* **Work instructions**:
All entries should be copied exactly; the pictures stay out.

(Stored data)
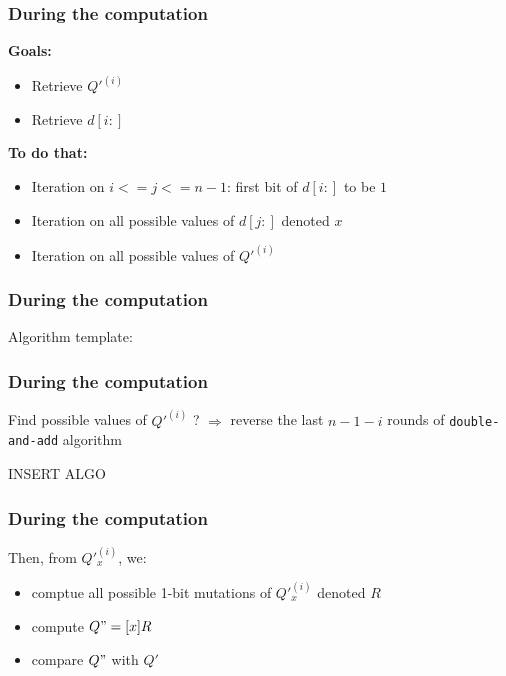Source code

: \documentclass{beamer}
\begin{document}
    \begin{frame}
        \frametitle{During the computation}
       
        {\bf Goals:}
        \begin{itemize}
            \item \color{black} { Retrieve $Q'^{(i)}$}
            \item \color{black} { Retrieve $d[i:]$ }
        \end{itemize}

        {\bf To do that:}
        \begin{itemize}
            \item \color{black} { Iteration on  $i <= j <= n-1$: first bit of $d[i:]$ to be $1$}
            \item \color{black} { Iteration on all possible values of $d[j:]$ denoted $x$}
            \item \color{black} { Iteration on all possible values of $Q'^{(i)}$}
        \end{itemize}
    \end{frame}
    
    \begin{frame}
        \frametitle{During the computation}
        Algorithm template:

    \end{frame}

    \begin{frame}
        \frametitle{During the computation}
        Find possible values of $Q'^{(i)}$ ? $\Rightarrow$ reverse the last $n-1-i$ rounds of {\tt double-and-add} algorithm
        \begin{center}
        INSERT ALGO %
        \end{center}
    \end{frame}

    \begin{frame}
        \frametitle{During the computation}
        Then, from $Q'_x^{(i)}$, we:
        \begin{itemize}
            \item \color{black} { comptue all possible 1-bit mutations of $Q'_x^(i)$ denoted $R$ }
            \item \color{black} { compute $Q" = [x]R$}
            \item \color{black} { compare $Q"$ with $Q'$}
        \end{itemize}
    \end{frame}
\end{document}
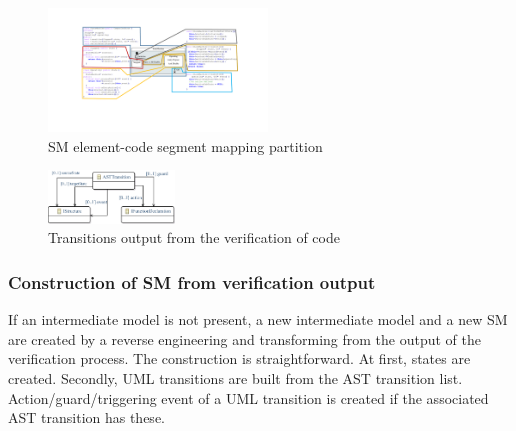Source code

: \begin{figure}
\centering
\includegraphics[clip, trim=5.2cm 5.1cm 0.1cm 2.8cm, width=0.52\textwidth]{figures/backwardmapping.pdf}
\caption{SM element-code segment mapping partition} 
\label{fig:partition}
\end{figure}

\begin{figure}
\centering
\includegraphics[clip, trim=0cm 0.06cm 0.0cm 0.08cm, width=0.3\textwidth]{figures/asttransition}
\caption{Transitions output from the verification of code} 
\label{fig:transitions}
\end{figure}

\subsubsection{Construction of SM from verification output}
If an intermediate model is not present, a new intermediate model and a new SM are created by a reverse engineering and transforming from the output of the verification process. The construction is straightforward. At first, states are created. Secondly, UML transitions are built from the AST transition list. Action/guard/triggering event of a UML transition is created if the associated AST transition has these.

* **Task response**:
Source code

: \documentclass{beamer}
\begin{document}
    \begin{frame}
        \frametitle{During the computation}
       
        {\bf Goals:}
        \begin{itemize}
            \item \color{black} { Retrieve $Q'^{(i)}$}
            \item \color{black} { Retrieve $d[i:]$ }
        \end{itemize}

        {\bf To do that:}
        \begin{itemize}
            \item \color{black} { Iteration on  $i <= j <= n-1$: first bit of $d[i:]$ to be $1$}
            \item \color{black} { Iteration on all possible values of $d[j:]$ denoted $x$}
            \item \color{black} { Iteration on all possible values of $Q'^{(i)}$}
        \end{itemize}
    \end{frame}
    
    \begin{frame}
        \frametitle{During the computation}
        Algorithm template:

    \end{frame}

    \begin{frame}
        \frametitle{During the computation}
        Find possible values of $Q'^{(i)}$ ? $\Rightarrow$ reverse the last $n-1-i$ rounds of {\tt double-and-add} algorithm
        \begin{center}
        INSERT ALGO %
        \end{center}
    \end{frame}

    \begin{frame}
        \frametitle{During the computation}
        Then, from $Q'_x^{(i)}$, we:
        \begin{itemize}
            \item \color{black} { comptue all possible 1-bit mutations of $Q'_x^(i)$ denoted $R$ }
            \item \color{black} { compute $Q" = [x]R$}
            \item \color{black} { compare $Q"$ with $Q'$}
        \end{itemize}
    \end{frame}
\end{document}
Source code

: \begin{figure}
\centering
\includegraphics[clip, trim=5.2cm 5.1cm 0.1cm 2.8cm, width=0.52\textwidth]{figures/backwardmapping.pdf}
\caption{SM element-code segment mapping partition} 
\label{fig:partition}
\end{figure}

\begin{figure}
\centering
\includegraphics[clip, trim=0cm 0.06cm 0.0cm 0.08cm, width=0.3\textwidth]{figures/asttransition}
\caption{Transitions output from the verification of code} 
\label{fig:transitions}
\end{figure}

\subsubsection{Construction of SM from verification output}
If an intermediate model is not present, a new intermediate model and a new SM are created by a reverse engineering and transforming from the output of the verification process. The construction is straightforward. At first, states are created. Secondly, UML transitions are built from the AST transition list. Action/guard/triggering event of a UML transition is created if the associated AST transition has these.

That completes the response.